After closing the door, Meg felt a little sad. Kay was the first friendly face she met upon landing in this country, as the former was part of the Filipino community’s welcoming committee for her.
Classes started soon, however, and Meg became too busy trying and learning new things to feel lonely and sad. Besides, she chose not to entertain such negative feelings. She was, after all, starting a brand new life. The guitar thus gathered dust under her bed, a place she only got to clean occasionally.
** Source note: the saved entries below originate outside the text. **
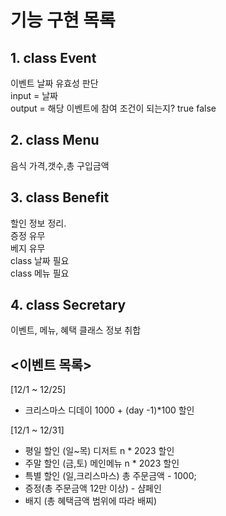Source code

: # 기능 구현 목록     

## 1. class Event      
이벤트 날짜 유효성 판단      
input = 날짜     
output = 해당 이벤트에 참여 조건이 되는지? true false          

## 2. class Menu      
음식 가격,갯수,총 구입금액       

## 3. class Benefit      
할인 정보 정리.   
증정 유무      
베지 유무     
class 날짜 필요     
class 메뉴 필요     

## 4. class Secretary         
이벤트, 메뉴, 혜택 클래스 정보 취합     



## <이벤트 목록>     
[12/1 ~ 12/25]       
- 크리스마스 디데이 1000 + (day -1)*100 할인       

[12/1 ~ 12/31]       
- 평일 할인 (일~목) 디저트 n * 2023 할인     
- 주말 할인 (금,토) 메인메뉴 n * 2023 할인       
- 특별 할인 (일,크리스마스) 총 주문금액 - 1000;     
- 증정(총 주문금액 12만 이상) - 샴페인      
- 배지 (총 혜택금액 범위에 따라 배찌)       



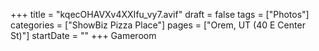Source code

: +++
title = "kqecOHAVXv4XXIfu_vy7.avif"
draft = false
tags = ["Photos"]
categories = ["ShowBiz Pizza Place"]
pages = ["Orem, UT (40 E Center St)"]
startDate = ""
+++
Gameroom

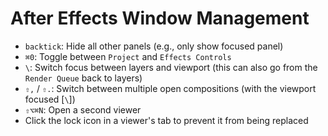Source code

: # After Effects Window Management

- `backtick`: Hide all other panels (e.g., only show focused panel)
- `⌘0`: Toggle between `Project` and `Effects Controls`
- `\`: Switch focus between layers and viewport (this can also go from the `Render Queue` back to layers)
- `⇧,` / `⇧.`: Switch between multiple open compositions (with the viewport focused [`\`])
- `⇧⌥⌘N`: Open a second viewer
- Click the lock icon in a viewer's tab to prevent it from being replaced
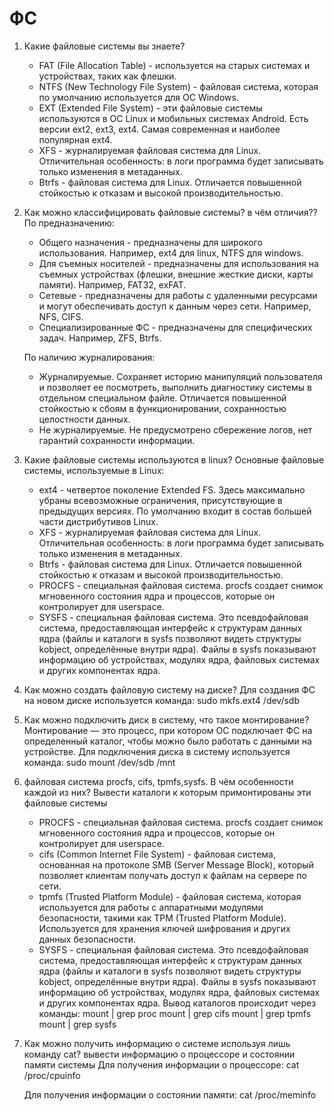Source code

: # ФС

1) Какие файловые системы вы знаете?
    - FAT (File Allocation Table) - используется на старых системах и устройствах, таких как флешки.
    - NTFS (New Technology File System) - файловая система, которая по умолчанию используется для ОС Windows.
    - EXT (Extended File System) - эти файловые системы используются в ОС Linux и мобильных системах Android. Есть версии ext2, ext3, ext4. Самая современная и наиболее популярная ext4. 
    - XFS - журналируемая файловая система для Linux. Отличительная особенность: в логи программа будет записывать только изменения в метаданных.  
    - Btrfs - файловая система для Linux. Отличается повышенной стойкостью к отказам и высокой производительностью. 

2) Как можно классифицировать файловые системы? в чём отличия??
    По предназначению: 
    - Общего назначения - предназначены для широкого использования. Например, ext4 для linux, NTFS для windows.
    - Для съемных носителей - предназначены для использования на съемных устройствах (флешки, внешние жесткие диски, карты памяти). Например, FAT32, exFAT.
    - Сетевые - предназначены для работы с удаленными ресурсами и могут обеспечивать доступ к данным через сети. Например, NFS, CIFS.
    - Специализированные ФС - предназначены для специфических задач. Например, ZFS, Btrfs.

    По наличию журналирования:
    - Журналируемые. Сохраняет историю манипуляций пользователя и позволяет ее посмотреть, выполнить диагностику системы в отдельном специальном файле. Отличается повышенной стойкостью к сбоям в функционировании, сохранностью целостности данных. 
    - Не журналируемые. Не предусмотрено сбережение логов, нет гарантий сохранности информации.

3) Какие файловые системы используются в linux?
Основные файловые системы, используемые в Linux:
    - ext4 - четвертое поколение Extended FS. Здесь максимально убраны всевозможные ограничения, присутствующие в предыдущих версиях. По умолчанию входит в состав большей части дистрибутивов Linux.
    - XFS - журналируемая файловая система для Linux. Отличительная особенность: в логи программа будет записывать только изменения в метаданных.  
    - Btrfs - файловая система для Linux. Отличается повышенной стойкостью к отказам и высокой производительностью.
    - PROCFS - специальная файловая система. procfs создает снимок мгновенного состояния ядра и процессов, которые он контролирует для userspace. 
    - SYSFS - специальная файловая система. Это псевдофайловая система, предоставляющая интерфейс к структурам данных ядра (файлы и каталоги в sysfs позволяют видеть структуры kobject, определённые внутри ядра). Файлы в sysfs показывают информацию об устройствах, модулях ядра, файловых системах и других компонентах ядра.

4) Как можно создать файловую систему на диске?
    Для создания ФС на новом диске используется команда:
    sudo mkfs.ext4 /dev/sdb

5) Как можно подключить диск в систему, что такое монтирование?
    Монтирование — это процесс, при котором ОС подключает ФС на определенный каталог, чтобы можно было работать с данными на устройстве.
    Для подключения диска в систему используется команда:
    sudo mount /dev/sdb /mnt

6) файловая система procfs, cifs, tpmfs,sysfs. В чём особенности каждой из них?
Вывести каталоги к которым примонтированы эти файловые системы
    - PROCFS - специальная файловая система. procfs создает снимок мгновенного состояния ядра и процессов, которые он контролирует для userspace. 
    - cifs (Common Internet File System) - файловая система, основанная на протоколе SMB (Server Message Block), который позволяет клиентам получать доступ к файлам на сервере по сети. 
    - tpmfs (Trusted Platform Module) - файловая система, которая используется для работы с аппаратными модулями безопасности, такими как TPM (Trusted Platform Module). Используется для хранения ключей шифрования и других данных безопасности.
    - SYSFS - специальная файловая система. Это псевдофайловая система, предоставляющая интерфейс к структурам данных ядра (файлы и каталоги в sysfs позволяют видеть структуры kobject, определённые внутри ядра). Файлы в sysfs показывают информацию об устройствах, модулях ядра, файловых системах и других компонентах ядра.
    Вывод каталогов происходит через команды:
    mount | grep proc
    mount | grep cifs
    mount | grep tpmfs
    mount | grep sysfs


7) Как можно получить информацию о системе используя лишь команду cat?
вывести информацию о процессоре и состоянии памяти системы
    Для получения информации о процессоре:
    cat /proc/cpuinfo

    Для получения информации о состоянии памяти:
    cat /proc/meminfo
She became more disciplined than she had ever been in Manila. She went to mass everyday, as she deliberately chose a university from the internet that was accessible to church. She swam ten laps thrice a week, signed up for jazz classes, and hit the books like she had never done all her academic life. She hardly made real friends as she was always busy rushing from the library to the gym, the church, or the pool. She preferred to eat alone and when she had nothing to do, she slept. She oftentimes dreamed of her family back home and called them up weekly.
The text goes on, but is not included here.